-- What the task requires --
Whenever a line contains the string "pArxNaveV", copy it out of the entries.

-- Material provided --
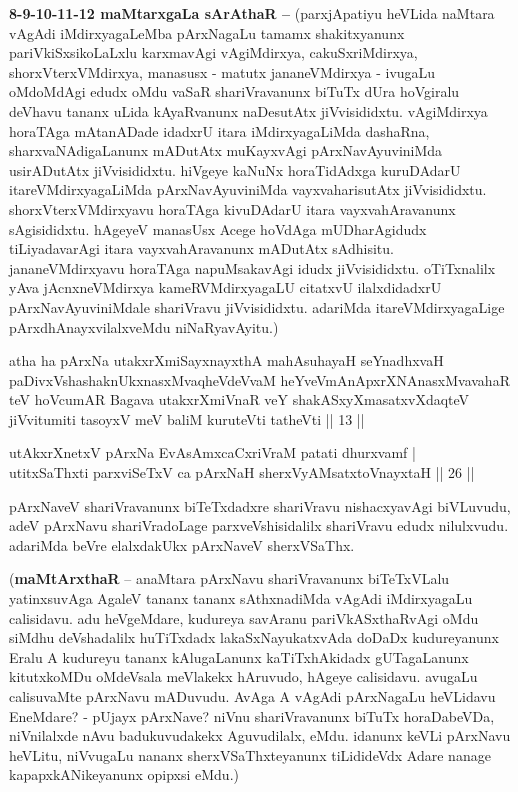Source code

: \begin{artha}
\textbf{8-9-10-11-12 maMtarxgaLa sArAthaR {\rm --}}
(parxjApatiyu heVLida naMtara vAgAdi iMdirxyagaLeMba pArxNagaLu tamamx shakitxyanunx pariVkiSxsikoLaLxlu karxmavAgi vAgiMdirxya, cakuSxriMdirxya, shorxVterxVMdirxya, manasusx - matutx jananeVMdirxya - ivugaLu oMdoMdAgi edudx oMdu vaSaR shariVravanunx biTuTx dUra hoVgiralu deVhavu tananx uLida kAyaRvanunx naDesutAtx jiVvisididxtu. vAgiMdirxya horaTAga mAtanADade idadxrU itara iMdirxyagaLiMda dashaRna, sharxvaNAdigaLanunx mADutAtx muKayxvAgi pArxNavAyuviniMda usirADutAtx jiVvisididxtu. hiVgeye kaNuNx horaTidAdxga kuruDAdarU itareVMdirxyagaLiMda pArxNavAyuviniMda vayxvaharisutAtx jiVvisididxtu. shorxVterxVMdirxyavu horaTAga kivuDAdarU itara vayxvahAravanunx sAgisididxtu. hAgeyeV manasUsx Acege hoVdAga mUDharAgidudx tiLiyadavarAgi itara vayxvahAravanunx mADutAtx sAdhisitu. jananeVMdirxyavu horaTAga napuMsakavAgi idudx jiVvisididxtu. oTiTxnalilx yAva jAcnxneVMdirxya kameRVMdirxyagaLU citatxvU ilalxdidadxrU pArxNavAyuviniMdale shariVravu jiVvisididxtu. adariMda itareVMdirxyagaLige pArxdhAnayxvilalxveMdu niNaRyavAyitu.)
\end{artha}

\begin{shl}
atha ha pArxNa utakxrXmiSayxnayxthA mahAsuhayaH seYnadhxvaH paDivxVshashaknUkxnasxMvaqheVdeVvaM heYveVmAnApxrXNAnasxMvavahaR teV hoVcumAR Bagava utakxrXmiVnaR veY shakASxyXmasatxvXdaqteV jiVvitumiti tasoyxV meV baliM kuruteVti tatheVti || 13 ||
\end{shl}


\begin{shl}
utAkxrXnetxV pArxNa EvAsAmxcaCxriVraM patati dhurxvamf | \\
utitxSaThxti parxviSeTxV ca pArxNaH sherxVyAMsatxtoV\s nayxtaH \hfill|| 26 || 
\end{shl}

\begin{artha}
pArxNaveV shariVravanunx biTeTxdadxre shariVravu nishacxyavAgi 
biVLuvudu, adeV pArxNavu shariVradoLage parxveVshisidalilx shariVravu 
edudx nilulxvudu. adariMda beVre elalxdakUkx pArxNaveV sherxVSaThx.
\end{artha}

\begin{artha}
(\textbf{maMtArxthaR} {\rm --} anaMtara pArxNavu shariVravanunx biTeTxVLalu 
yatinxsuvAga AgaleV tananx tananx sAthxnadiMda vAgAdi iMdirxyagaLu 
calisidavu. adu heVgeMdare, kudureya savAranu pariVkASxthaRvAgi oMdu 
siMdhu deVshadalilx huTiTxdadx lakaSxNayukatxvAda doDaDx kudureyanunx 
Eralu A kudureyu tananx kAlugaLanunx kaTiTxhAkidadx gUTagaLanunx 
kitutxkoMDu oMdeVsala meVlakekx hAruvudo, hAgeye calisidavu. avugaLu 
calisuvaMte pArxNavu mADuvudu. AvAga A vAgAdi pArxNagaLu heVLidavu 
EneMdare? - pUjayx pArxNave? niVnu shariVravanunx biTuTx horaDabeVDa, 
niVnilalxde nAvu badukuvudakekx Aguvudilalx, eMdu. idanunx keVLi 
pArxNavu heVLitu, niVvugaLu nananx sherxVSaThxteyanunx tiLidideVdx 
Adare nanage kapapxkANikeyanunx opipxsi eMdu.)
\end{artha}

-- Exercise result --
pArxNaveV shariVravanunx biTeTxdadxre shariVravu nishacxyavAgi 
edudx nilulxvudu. adariMda beVre elalxdakUkx pArxNaveV sherxVSaThx.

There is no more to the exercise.